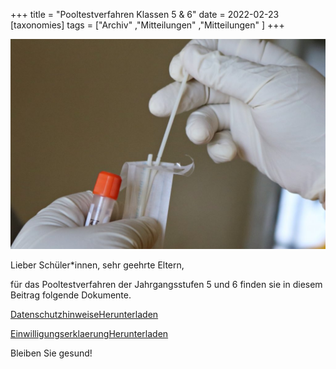 +++
title = "Pooltestverfahren Klassen 5 & 6"
date = 2022-02-23
[taxonomies]
tags = ["Archiv" ,"Mitteilungen" ,"Mitteilungen" ]
+++

![](images/mufid-majnun-aNEaWqVoT0g-unsplash-2-1024x683.jpg)

Lieber Schüler\*innen, sehr geehrte Eltern,  
  
für das Pooltestverfahren der Jahrgangsstufen 5 und 6 finden sie in diesem Beitrag folgende Dokumente.

[Datenschutzhinweise](https://volksschule-partenkirchen.de/wp-content/uploads/Datenschutzhinweise.pdf)[Herunterladen](https://volksschule-partenkirchen.de/wp-content/uploads/Datenschutzhinweise.pdf)

[Einwilligungserklaerung](https://volksschule-partenkirchen.de/wp-content/uploads/Einwilligungserklaerung.pdf)[Herunterladen](https://volksschule-partenkirchen.de/wp-content/uploads/Einwilligungserklaerung.pdf)

Bleiben Sie gesund!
---
Exercise description –
Copy the records word for word, leaving no picture in the copy.

Solution for this task –
 +++
title = "Pooltestverfahren Klassen 5 & 6"
date = 2022-02-23
[taxonomies]
tags = ["Archiv" ,"Mitteilungen" ,"Mitteilungen" ]
+++

![](images/mufid-majnun-aNEaWqVoT0g-unsplash-2-1024x683.jpg)

Lieber Schüler\*innen, sehr geehrte Eltern,  
  
für das Pooltestverfahren der Jahrgangsstufen 5 und 6 finden sie in diesem Beitrag folgende Dokumente.

[Datenschutzhinweise](https://volksschule-partenkirchen.de/wp-content/uploads/Datenschutzhinweise.pdf)[Herunterladen](https://volksschule-partenkirchen.de/wp-content/uploads/Datenschutzhinweise.pdf)

[Einwilligungserklaerung](https://volksschule-partenkirchen.de/wp-content/uploads/Einwilligungserklaerung.pdf)[Herunterladen](https://volksschule-partenkirchen.de/wp-content/uploads/Einwilligungserklaerung.pdf)

Bleiben Sie gesund!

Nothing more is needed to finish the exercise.